In 1971, a year after 50,000 women marched through New York City to demand free abortion access, equal rights in employment and education, and the creation of 24/7 childcare centers, America came very close to having universal child care. The 92nd Congress, which also passed Title IX and the Equal Employment Opportunity Act, passed the Comprehensive Child Development Act with the support of 219 Democrats and 55 Republicans. (Notably, even Utah Republican Sen. Orrin Hatch, who recently resigned, offered a proposal for day care). The bill would have created a network of government-funded, locally operated child care centers around the country, offering kids medical care, education, and food. In 2013, the Atlantic pointed out that Congress allocated five times the amount than the 2012 federal budget for Head Start.

In America, child care is heavily dependent on where a family lives and what they can afford.

But President Nixon vetoed the bill, invoking the Red Scare and saying that the bill would “commit the vast moral authority of the National Government to the side of communal approaches to child rearing over against the family-centered approach.” Since then, the political discussion on child care has remained toxic, mired first in anti-communist propaganda, and later, in the 1980s and 1990s, by the racist and misogynistic idea that only neglectful mothers leave their kids at day cares. (The crisis was further compounded by Bill Clinton’s destructive welfare “reforms” in 1996.)

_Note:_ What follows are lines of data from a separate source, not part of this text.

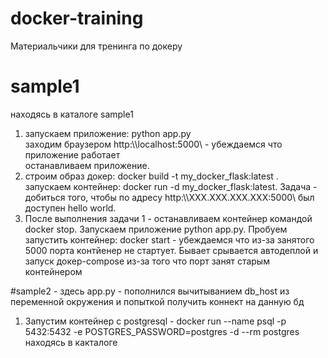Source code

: # docker-training
Материальчики для тренинга по докеру

# sample1
находясь в каталоге sample1 
1) запускаем приложение: python app.py  
   заходим браузером http:\\\localhost:5000\ - убеждаемся что приложение работает  
   останавливаем приложение. 
2) строим образ докер: docker build -t my_docker_flask:latest .  
   запускаем контейнер: docker run -d  my_docker_flask:latest. 
   Задача - добиться того, чтобы по адресу http:\\\XXX.XXX.XXX.XXX:5000\ был доступен hello world. 
3) После выполнения задачи 1 - останавливаем контейнер командой docker stop. 
   Запускаем приложение python app.py. 
   Пробуем запустить контейнер: docker start - убеждаемся что из-за занятого 5000 порта контйенер не стартует. Бывает срывается автодеплой и запуск докер-compose из-за того что порт занят старым контейнером
   
   
#sample2 - здесь app.py - пополнился вычитыванием db_host из переменной окружения и попыткой получить коннект на данную бд
1) Запустим контейнер с postgresql - 
   docker run --name psql -p 5432:5432 -e POSTGRES_PASSWORD=postgres -d --rm postgres
находясь в какталоге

Warren’s proposal around universal access to high-quality childcare is important for another reason: in America, child care is heavily dependent on where a family lives and what they can afford. That means the quality of care varies dramatically, with rich parents often buying better care.

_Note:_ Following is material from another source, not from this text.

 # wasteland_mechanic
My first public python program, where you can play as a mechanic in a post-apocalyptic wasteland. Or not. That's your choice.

This isn’t the case in Western European countries like Denmark, where couples spend about 10.7 percent of their income on child care costs, and single parents spend much less (2.9 percent), child care is provided and regulated by the government. Parents pay only a percentage of the cost. As a result, families with young children are guaranteed child care regardless of their income. “Families residing in rich neighborhoods and poor neighborhoods, in high-and low-minority neighborhoods, and in urban or rural areas can expect to find early care and education programs at approximately the same level of quality,” Chris Herbst, an associate professor in the School of Public Affairs at Arizona State University and a research fellow at the Institute for the Study of Labor in Bonn, Germany, told CNN.

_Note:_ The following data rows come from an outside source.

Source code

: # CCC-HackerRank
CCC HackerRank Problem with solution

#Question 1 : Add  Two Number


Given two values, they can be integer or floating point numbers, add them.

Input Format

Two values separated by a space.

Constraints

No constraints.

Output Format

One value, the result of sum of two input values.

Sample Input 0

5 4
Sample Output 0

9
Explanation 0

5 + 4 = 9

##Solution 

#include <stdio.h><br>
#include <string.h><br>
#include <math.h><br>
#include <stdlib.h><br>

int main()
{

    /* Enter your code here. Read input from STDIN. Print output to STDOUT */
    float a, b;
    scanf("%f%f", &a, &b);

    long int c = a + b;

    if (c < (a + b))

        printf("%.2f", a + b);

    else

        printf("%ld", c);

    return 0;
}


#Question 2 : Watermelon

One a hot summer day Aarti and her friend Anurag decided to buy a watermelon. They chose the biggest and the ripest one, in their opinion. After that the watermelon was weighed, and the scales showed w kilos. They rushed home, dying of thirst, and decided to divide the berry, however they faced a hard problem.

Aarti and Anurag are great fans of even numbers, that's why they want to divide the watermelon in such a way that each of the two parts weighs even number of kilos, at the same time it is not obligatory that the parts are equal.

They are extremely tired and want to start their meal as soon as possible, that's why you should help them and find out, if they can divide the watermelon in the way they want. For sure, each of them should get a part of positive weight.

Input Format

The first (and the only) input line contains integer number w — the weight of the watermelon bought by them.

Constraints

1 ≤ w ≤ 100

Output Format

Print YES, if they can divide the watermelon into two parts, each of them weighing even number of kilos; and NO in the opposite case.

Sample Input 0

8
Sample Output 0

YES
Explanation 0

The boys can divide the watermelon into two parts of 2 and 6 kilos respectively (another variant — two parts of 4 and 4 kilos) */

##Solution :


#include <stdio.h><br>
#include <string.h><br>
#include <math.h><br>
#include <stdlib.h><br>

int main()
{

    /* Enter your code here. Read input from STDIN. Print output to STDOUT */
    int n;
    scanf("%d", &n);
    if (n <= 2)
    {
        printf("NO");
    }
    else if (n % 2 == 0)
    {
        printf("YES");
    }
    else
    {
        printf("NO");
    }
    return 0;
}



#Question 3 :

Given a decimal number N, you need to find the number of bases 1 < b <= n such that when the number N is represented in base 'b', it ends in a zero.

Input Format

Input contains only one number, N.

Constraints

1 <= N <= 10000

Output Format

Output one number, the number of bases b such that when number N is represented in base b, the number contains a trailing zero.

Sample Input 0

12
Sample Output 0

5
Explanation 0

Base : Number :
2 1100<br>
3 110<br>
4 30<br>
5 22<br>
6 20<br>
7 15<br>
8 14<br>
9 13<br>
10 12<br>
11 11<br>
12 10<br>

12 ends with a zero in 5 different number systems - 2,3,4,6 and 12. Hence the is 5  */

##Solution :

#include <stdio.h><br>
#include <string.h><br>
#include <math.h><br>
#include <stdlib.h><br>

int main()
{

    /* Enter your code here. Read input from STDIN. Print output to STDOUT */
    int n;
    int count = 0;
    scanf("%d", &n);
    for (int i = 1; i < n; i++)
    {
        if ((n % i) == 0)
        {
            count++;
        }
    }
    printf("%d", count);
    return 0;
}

Herbst contrasts this with the U.S. system: “Whereas in the United States, the provision of child care has traditionally been viewed as being primarily the responsibility of the family,” he said, adding that “wealthy families in the United States can buy their way into really high-quality child care, while low-income or middle-income families are likely to be priced out of the high-end market.” Warren’s proposal, Michel says, “is very much placing child care in a different context,” reframing child care as a human right.

While our culture at large has moved past the point of forcing women to stay at home, there remains an underlying bias that a woman’s primary role is to rear and care for children. Without affordable child care and paid family leave, which address the economic realities and needs of women and their families, the work place continues to be a male sphere where women are tolerated but not accommodated. Universal child care should not be a revolutionary concept, but it’s significant to see a major Democratic candidate leading with the policy. Though the 2020 election is still far away, Warren’s policy proposal, and others like it, offer hope that America is inching towards a future in which something so basic doesn’t depend on being rich.